CEREMADE, UMR 7534 CNRS Université Paris Dauphine, France; CSIRO Preventative Health National Research Flagship ICTC, The Australian e-Health Research Centre - BioMedIA, Royal Brisbane and Women's Hospital, Herston, Qld, Australia.
Int J Numer Method Biomed Eng. 2013 Sep;29(9):905-15. doi: 10.1002/cnm.2537. Epub 2013 Jan 10.
Support vector machines (SVM) are machine learning techniques that have been used for segmentation and classification of medical images, including segmentation of white matter hyper-intensities (WMH). Current approaches using SVM for WMH segmentation extract features from the brain and classify these followed by complex post-processing steps to remove false positives. The method presented in this paper combines advanced pre-processing, tissue-based feature selection and SVM classification to obtain efficient and accurate WMH segmentation. Features from 125 patients, generated from up to four MR modalities [T1-w, T2-w, proton-density and fluid attenuated inversion recovery(FLAIR)], differing neighbourhood sizes and the use of multi-scale features were compared. We found that although using all four modalities gave the best overall classification (average Dice scores of 0.54 ± 0.12, 0.72 ± 0.06 and 0.82 ± 0.06 respectively for small, moderate and severe lesion loads); this was not significantly different (p = 0.50) from using just T1-w and FLAIR sequences (Dice scores of 0.52 ± 0.13, 0.71 ± 0.08 and 0.81 ± 0.07).
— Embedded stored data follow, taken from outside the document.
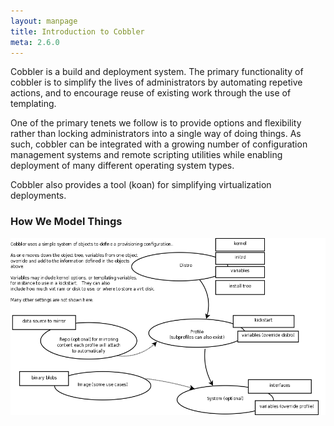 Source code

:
 ```yaml
---
layout: manpage
title: Introduction to Cobbler
meta: 2.6.0
---
```


Cobbler is a build and deployment system. The primary functionality of cobbler is to simplify the lives of
administrators by automating repetive actions, and to encourage reuse of existing work through the use of templating.

One of the primary tenets we follow is to provide options and flexibility rather than locking administrators into a
single way of doing things. As such, cobbler can be integrated with a growing number of configuration management systems
and remote scripting utilities while enabling deployment of many different operating system types.

Cobbler also provides a tool (koan) for simplifying virtualization deployments.

### How We Model Things

![Object tree diagram](/images/how-we-do.png "How we do things")
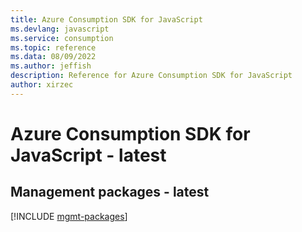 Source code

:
 ```yaml
---
title: Azure Consumption SDK for JavaScript
ms.devlang: javascript
ms.service: consumption
ms.topic: reference
ms.data: 08/09/2022
ms.author: jeffish
description: Reference for Azure Consumption SDK for JavaScript
author: xirzec
---
```

# Azure Consumption SDK for JavaScript - latest

## Management packages - latest
[!INCLUDE [mgmt-packages](consumption-mgmt-index.md)] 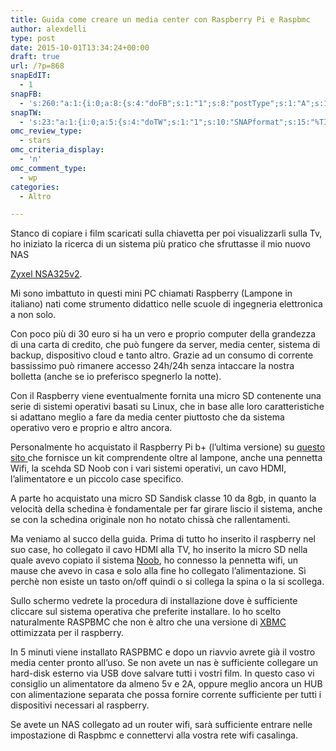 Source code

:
 ```yaml
---
title: Guida come creare un media center con Raspberry Pi e Raspbmc
author: alexdelli
type: post
date: 2015-10-01T13:34:24+00:00
draft: true
url: /?p=868
snapEdIT:
  - 1
snapFB:
  - 's:260:"a:1:{i:0;a:8:{s:4:"doFB";s:1:"1";s:8:"postType";s:1:"A";s:10:"AttachPost";s:1:"1";s:10:"SNAPformat";s:58:"Nuovo articolo (%TITLE%) è stato pubblicato su %SITENAME%";s:9:"isAutoImg";s:1:"A";s:8:"imgToUse";s:0:"";s:9:"isAutoURL";s:1:"A";s:8:"urlToUse";s:0:"";}}";'
snapTW:
  - 's:23:"a:1:{i:0;a:5:{s:4:"doTW";s:1:"1";s:10:"SNAPformat";s:15:"%TITLE% - %URL%";s:8:"attchImg";s:1:"1";s:9:"isAutoImg";s:1:"A";s:8:"imgToUse";s:0:"";}}";'
omc_review_type:
  - stars
omc_criteria_display:
  - 'n'
omc_comment_type:
  - wp
categories:
  - Altro

---
```

<!--CusAdsVi1-->Stanco di copiare i film scaricati sulla chiavetta per poi visualizzarli sulla Tv, ho iniziato la ricerca di un sistema più pratico che sfruttasse il mio nuovo NAS 

<a href="http://www.amazon.it/Zyxel-NSA325v2-NAS-Server-2-Bay-Ethernet/dp/B00FJ2CE4O" target="_blank">Zyxel NSA325v2</a>.

Mi sono imbattuto in questi mini PC chiamati Raspberry (Lampone in italiano) nati come strumento didattico nelle scuole di ingegneria elettronica a non solo.

Con poco più di 30 euro si ha un vero e proprio computer della grandezza di una carta di credito, che può fungere da server, media center, sistema di backup, dispositivo cloud e tanto altro. Grazie ad un consumo di corrente bassissimo può rimanere accesso 24h/24h senza intaccare la nostra bolletta (anche se io preferisco spegnerlo la notte).

Con il Raspberry viene eventualmente fornita una micro SD contenente una serie di sistemi operativi basati su Linux, che in base alle loro caratteristiche si adattano meglio a fare da media center piuttosto che da sistema operativo vero e proprio e altro ancora.

Personalmente ho acquistato il Raspberry Pi b+ (l&#8217;ultima versione) su <a href="http://www.ebay.co.uk/itm/Raspberry-Pi-BLACK-Case-Wifi-Kit-Model-B-B-Plus-The-Very-Latest-/171386625821?ssPageName=ADME:L:OU:IT:3160" target="_blank">questo sito </a>che fornisce un kit comprendente oltre al lampone, anche una pennetta Wifi, la scehda SD Noob con i vari sistemi operativi, un cavo HDMI, l&#8217;alimentatore e un piccolo case specifico.

A parte ho acquistato una micro SD Sandisk classe 10 da 8gb, in quanto la velocità della schedina è fondamentale per far girare liscio il sistema, anche se con la schedina originale non ho notato chissà che rallentamenti.

Ma veniamo al succo della guida. Prima di tutto ho inserito il raspberry nel suo case, ho collegato il cavo HDMI alla TV, ho inserito la micro SD nella quale avevo copiato il sistema <a href="https://www.google.it/url?sa=t&rct=j&q=&esrc=s&source=web&cd=1&cad=rja&uact=8&ved=0CCEQFjAA&url=http%3A%2F%2Fwww.raspberrypi.org%2Fdownloads%2F&ei=bZD9U5zwDOyZ0QXV34GACw&usg=AFQjCNF8lq7W_dD51c1G6r6o3oH264c-gQ&sig2=JAvn4qq5elXycMtBw4LY2Q&bvm=bv.74035653,d.d2k" target="_blank">Noob</a>, ho connesso la pennetta wifi, un mause che avevo in casa e solo alla fine ho collegato l&#8217;alimentazione. Sì perchè non esiste un tasto on/off quindi o si collega la spina o la si scollega.

Sullo schermo vedrete la procedura di installazione dove è sufficiente cliccare sul sistema operativa che preferite installare. Io ho scelto naturalmente RASPBMC che non è altro che una versione di <a href="https://www.google.it/url?sa=t&rct=j&q=&esrc=s&source=web&cd=1&cad=rja&uact=8&ved=0CCMQFjAA&url=http%3A%2F%2Fxbmc.org%2F&ei=P5H9U5PmGcT54QTAloDYCA&usg=AFQjCNEMqlJviAjiBVKI0EwCs_puv9nDAw&sig2=PMXqgOcgHjr5Dnx2yPF1pA&bvm=bv.74035653,d.bGE" target="_blank">XBMC</a> ottimizzata per il raspberry.

In 5 minuti viene installato RASPBMC e dopo un riavvio avrete già il vostro media center pronto all&#8217;uso. Se non avete un nas è sufficiente collegare un hard-disk esterno via USB dove salvare tutti i vostri film. In questo caso vi consiglio un alimentatore da almeno 5v e 2A, oppure meglio ancora un HUB con alimentazione separata che possa fornire corrente sufficiente per tutti i dispositivi necessari al raspberry.

Se avete un NAS collegato ad un router wifi, sarà sufficiente entrare nelle impostazione di Raspbmc e connettervi alla vostra rete wifi casalinga.

<div style="font-size: 0px; height: 0px; line-height: 0px; margin: 0; padding: 0; clear: both;">
</div> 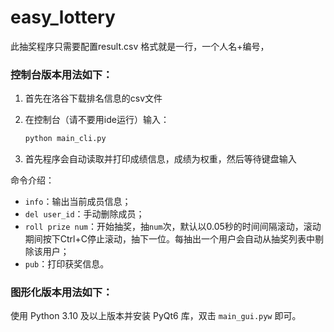 # easy_lottery

此抽奖程序只需要配置result.csv
格式就是一行，一个人名+编号，

### 控制台版本用法如下：

1. 首先在洛谷下载排名信息的csv文件
2. 在控制台（请不要用ide运行）输入：

    ```sh
    python main_cli.py
    ```

3. 首先程序会自动读取并打印成绩信息，成绩为权重，然后等待键盘输入

命令介绍：

- `info`：输出当前成员信息；
- `del user_id`：手动删除成员；
- `roll prize num`：开始抽奖，抽`num`次，默认以0.05秒的时间间隔滚动，滚动期间按下Ctrl+C停止滚动，抽下一位。每抽出一个用户会自动从抽奖列表中剔除该用户；
- `pub`：打印获奖信息。

### 图形化版本用法如下：

使用 Python 3.10 及以上版本并安装 PyQt6 库，双击 `main_gui.pyw` 即可。
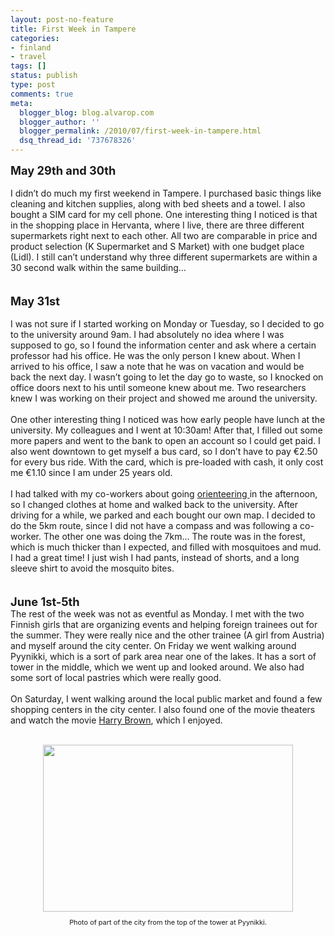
 ```yaml
---
layout: post-no-feature
title: First Week in Tampere
categories:
- finland
- travel
tags: []
status: publish
type: post
comments: true
meta:
  blogger_blog: blog.alvarop.com
  blogger_author: ''
  blogger_permalink: /2010/07/first-week-in-tampere.html
  dsq_thread_id: '737678326'
---
```

<span style="font-size:130%;"><span style="font-weight: bold;">May 29th and 30th</span></span><br /><br />I didn’t do much my first weekend in Tampere. I purchased basic things like cleaning and kitchen supplies, along with bed sheets and a towel. I also bought a SIM card for my cell phone. One interesting thing I noticed is that in the shopping place in Hervanta, where I live, there are three different supermarkets right next to each other.  All two are comparable in price and product selection (K Supermarket and S Market) with one budget place (Lidl). I still can’t understand why three different supermarkets are within a 30 second walk within the same building…<br /><br /><br /><span style="font-size:130%;"><span style="font-weight: bold;">May 31st</span></span><br /><br />I was not sure if I started working on Monday or Tuesday, so I decided to go to the university around 9am. I had absolutely no idea where I was supposed to go, so I found the information center and ask where a certain professor had his office. He was the only person I knew about. When I arrived to his office, I saw a note that he was on vacation and would be back the next day. I wasn’t going to let the day go to waste, so I knocked on office doors next to his until someone knew about me. Two researchers knew I was working on their project and showed me around the university.<br /><br />One other interesting thing I noticed was how early people have lunch at the university. My colleagues and I went at 10:30am! After that, I filled out some more papers and went to the bank to open an account so I could get paid. I also went downtown to get myself a bus card, so I don’t have to pay €2.50 for every bus ride. With the card, which is pre-loaded with cash, it only cost me €1.10 since I am under 25 years old.<br /><br />I had talked with my co-workers about going <a href="http://en.wikipedia.org/wiki/Orienteering">orienteering </a>in the afternoon, so I changed clothes at home and walked back to the university. After driving for a while, we parked and each bought our own map. I decided to do the 5km route, since I did not have a compass and was following a co-worker. The other one was doing the 7km… The route was in the forest, which is much thicker than I expected, and filled with mosquitoes and mud. I had a great time! I just wish I had pants, instead of shorts, and a long sleeve shirt to avoid the mosquito bites.<br /><br /><br /><span style="font-size:130%;"><span style="font-weight: bold;">June 1st-5th</span></span><br />The rest of the week was not as eventful as Monday. I met with the two Finnish girls that are organizing events and helping foreign trainees out for the summer. They were really nice and the other trainee (A girl from Austria) and myself around the city center. On Friday we went walking around Pyynikki, which is a sort of park area near one of the lakes. It has a sort of tower in the middle, which we went up and looked around. We also had some sort of local pastries which were really good.<br /><br />On Saturday, I went walking around the local public market and found a few shopping centers in the city center. I also found one of the movie theaters and watch the movie <a href="http://www.imdb.com/title/tt1289406/">Harry Brown</a>, which I enjoyed.<br /><br /><div style="text-align: center;"><a onblur="try {parent.deselectBloggerImageGracefully();} catch(e) {}" href="http://2.bp.blogspot.com/_k2p8q4xyXYc/TC4gGkSTcdI/AAAAAAAAAI0/YmwH27ZnXJM/s1600/IMG_1397.JPG"><img style="display: block; margin: 0px auto 10px; text-align: center; cursor: pointer; width: 400px; height: 267px;" src="http://2.bp.blogspot.com/_k2p8q4xyXYc/TC4gGkSTcdI/AAAAAAAAAI0/YmwH27ZnXJM/s400/IMG_1397.JPG" alt="" id="BLOGGER_PHOTO_ID_5489360293002965458" border="0" /></a><span style="font-size:78%;">Photo of part of the city from the top of the tower at Pyynikki.</span><br /></div>
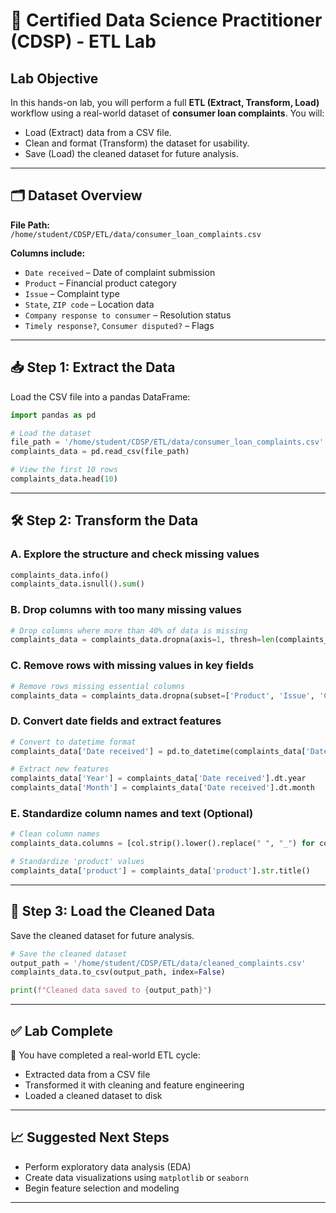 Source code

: 
# 🧪 Certified Data Science Practitioner (CDSP) - ETL Lab

## Lab Objective
In this hands-on lab, you will perform a full **ETL (Extract, Transform, Load)** workflow using a real-world dataset of **consumer loan complaints**. You will:

- Load (Extract) data from a CSV file.
- Clean and format (Transform) the dataset for usability.
- Save (Load) the cleaned dataset for future analysis.

---

## 🗂 Dataset Overview

**File Path:**  
`/home/student/CDSP/ETL/data/consumer_loan_complaints.csv`

**Columns include:**
- `Date received` – Date of complaint submission
- `Product` – Financial product category
- `Issue` – Complaint type
- `State`, `ZIP code` – Location data
- `Company response to consumer` – Resolution status
- `Timely response?`, `Consumer disputed?` – Flags

---

## 📥 Step 1: Extract the Data

Load the CSV file into a pandas DataFrame:

```python
import pandas as pd

# Load the dataset
file_path = '/home/student/CDSP/ETL/data/consumer_loan_complaints.csv'
complaints_data = pd.read_csv(file_path)

# View the first 10 rows
complaints_data.head(10)
```

---

## 🛠️ Step 2: Transform the Data

### A. Explore the structure and check missing values

```python
complaints_data.info()
complaints_data.isnull().sum()
```

### B. Drop columns with too many missing values

```python
# Drop columns where more than 40% of data is missing
complaints_data = complaints_data.dropna(axis=1, thresh=len(complaints_data) * 0.6)
```

### C. Remove rows with missing values in key fields

```python
# Remove rows missing essential columns
complaints_data = complaints_data.dropna(subset=['Product', 'Issue', 'Company'])
```

### D. Convert date fields and extract features

```python
# Convert to datetime format
complaints_data['Date received'] = pd.to_datetime(complaints_data['Date received'], errors='coerce')

# Extract new features
complaints_data['Year'] = complaints_data['Date received'].dt.year
complaints_data['Month'] = complaints_data['Date received'].dt.month
```

### E. Standardize column names and text (Optional)

```python
# Clean column names
complaints_data.columns = [col.strip().lower().replace(" ", "_") for col in complaints_data.columns]

# Standardize 'product' values
complaints_data['product'] = complaints_data['product'].str.title()
```

---

## 💾 Step 3: Load the Cleaned Data

Save the cleaned dataset for future analysis.

```python
# Save the cleaned dataset
output_path = '/home/student/CDSP/ETL/data/cleaned_complaints.csv'
complaints_data.to_csv(output_path, index=False)

print(f"Cleaned data saved to {output_path}")
```

---

## ✅ Lab Complete

🎉 You have completed a real-world ETL cycle:

- Extracted data from a CSV file
- Transformed it with cleaning and feature engineering
- Loaded a cleaned dataset to disk

---

## 📈 Suggested Next Steps
- Perform exploratory data analysis (EDA)
- Create data visualizations using `matplotlib` or `seaborn`
- Begin feature selection and modeling

---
Furthermore, there was a negligible difference between using 5 × 5 × 5 and 3 × 3 × 3 features (p = 0.93). Finally, we show that careful consideration of features and pre-processing techniques not only saves storage space and computation time but also leads to more efficient classification, which outperforms the one based on all features with post-processing.
支持向量机(SVM)是一种机器学习技术,已被用于医学图像的分割和分类,包括脑白质高信号(WMH)的分割。目前,基于 SVM 的 WMH 分割方法从大脑中提取特征,对这些特征进行分类,然后进行复杂的后处理步骤以去除假阳性。本文提出的方法结合了先进的预处理、基于组织的特征选择和 SVM 分类,以获得高效、准确的 WMH 分割。我们对 125 名患者的数据进行了研究,这些患者的数据来自多达四种磁共振模态(T1-w、T2-w、质子密度和液体衰减反转恢复(FLAIR)),比较了不同邻域大小和多尺度特征的使用。结果发现,尽管使用所有四种模态可以获得最佳的总体分类效果(小、中、大病变负荷的平均 Dice 评分分别为 0.54±0.12、0.72±0.06 和 0.82±0.06),但这与仅使用 T1-w 和 FLAIR 序列(Dice 评分分别为 0.52±0.13、0.71±0.08 和 0.81±0.07)没有显著差异(p=0.50)。此外,使用 5×5×5 和 3×3×3 特征之间几乎没有差异(p=0.93)。最后,我们表明,仔细考虑特征和预处理技术不仅可以节省存储空间和计算时间,而且还可以提高分类效率,优于基于后处理的所有特征的分类。